#### [Exercise]
Restating every entry exactly is the whole task.
-- Records shown follows --
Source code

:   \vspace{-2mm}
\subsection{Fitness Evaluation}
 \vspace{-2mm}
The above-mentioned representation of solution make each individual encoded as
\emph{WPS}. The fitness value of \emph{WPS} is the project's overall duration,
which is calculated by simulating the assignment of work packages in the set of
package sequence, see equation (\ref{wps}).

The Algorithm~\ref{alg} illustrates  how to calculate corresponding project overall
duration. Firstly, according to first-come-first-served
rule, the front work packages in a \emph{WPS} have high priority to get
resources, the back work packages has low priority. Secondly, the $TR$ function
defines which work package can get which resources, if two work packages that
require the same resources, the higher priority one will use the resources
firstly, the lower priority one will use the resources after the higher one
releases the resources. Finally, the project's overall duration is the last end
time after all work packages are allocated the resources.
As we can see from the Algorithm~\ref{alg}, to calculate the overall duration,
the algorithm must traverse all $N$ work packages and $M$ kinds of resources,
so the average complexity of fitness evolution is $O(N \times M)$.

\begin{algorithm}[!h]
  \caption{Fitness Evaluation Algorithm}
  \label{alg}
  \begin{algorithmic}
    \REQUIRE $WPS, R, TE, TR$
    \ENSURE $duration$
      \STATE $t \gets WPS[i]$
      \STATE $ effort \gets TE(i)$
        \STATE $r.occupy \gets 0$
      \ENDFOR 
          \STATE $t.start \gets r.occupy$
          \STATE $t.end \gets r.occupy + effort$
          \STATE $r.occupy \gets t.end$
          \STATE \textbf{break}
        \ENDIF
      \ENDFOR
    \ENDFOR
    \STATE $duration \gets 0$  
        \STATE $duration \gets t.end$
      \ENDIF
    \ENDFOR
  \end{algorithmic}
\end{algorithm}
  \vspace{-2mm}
-- Records shown concluded --
#### [Your response]
Source code

:   \vspace{-2mm}
\subsection{Fitness Evaluation}
 \vspace{-2mm}
The above-mentioned representation of solution make each individual encoded as
\emph{WPS}. The fitness value of \emph{WPS} is the project's overall duration,
which is calculated by simulating the assignment of work packages in the set of
package sequence, see equation (\ref{wps}).

The Algorithm~\ref{alg} illustrates  how to calculate corresponding project overall
duration. Firstly, according to first-come-first-served
rule, the front work packages in a \emph{WPS} have high priority to get
resources, the back work packages has low priority. Secondly, the $TR$ function
defines which work package can get which resources, if two work packages that
require the same resources, the higher priority one will use the resources
firstly, the lower priority one will use the resources after the higher one
releases the resources. Finally, the project's overall duration is the last end
time after all work packages are allocated the resources.
As we can see from the Algorithm~\ref{alg}, to calculate the overall duration,
the algorithm must traverse all $N$ work packages and $M$ kinds of resources,
so the average complexity of fitness evolution is $O(N \times M)$.

\begin{algorithm}[!h]
  \caption{Fitness Evaluation Algorithm}
  \label{alg}
  \begin{algorithmic}
    \REQUIRE $WPS, R, TE, TR$
    \ENSURE $duration$
      \STATE $t \gets WPS[i]$
      \STATE $ effort \gets TE(i)$
        \STATE $r.occupy \gets 0$
      \ENDFOR 
          \STATE $t.start \gets r.occupy$
          \STATE $t.end \gets r.occupy + effort$
          \STATE $r.occupy \gets t.end$
          \STATE \textbf{break}
        \ENDIF
      \ENDFOR
    \ENDFOR
    \STATE $duration \gets 0$  
        \STATE $duration \gets t.end$
      \ENDIF
    \ENDFOR
  \end{algorithmic}
\end{algorithm}
  \vspace{-2mm}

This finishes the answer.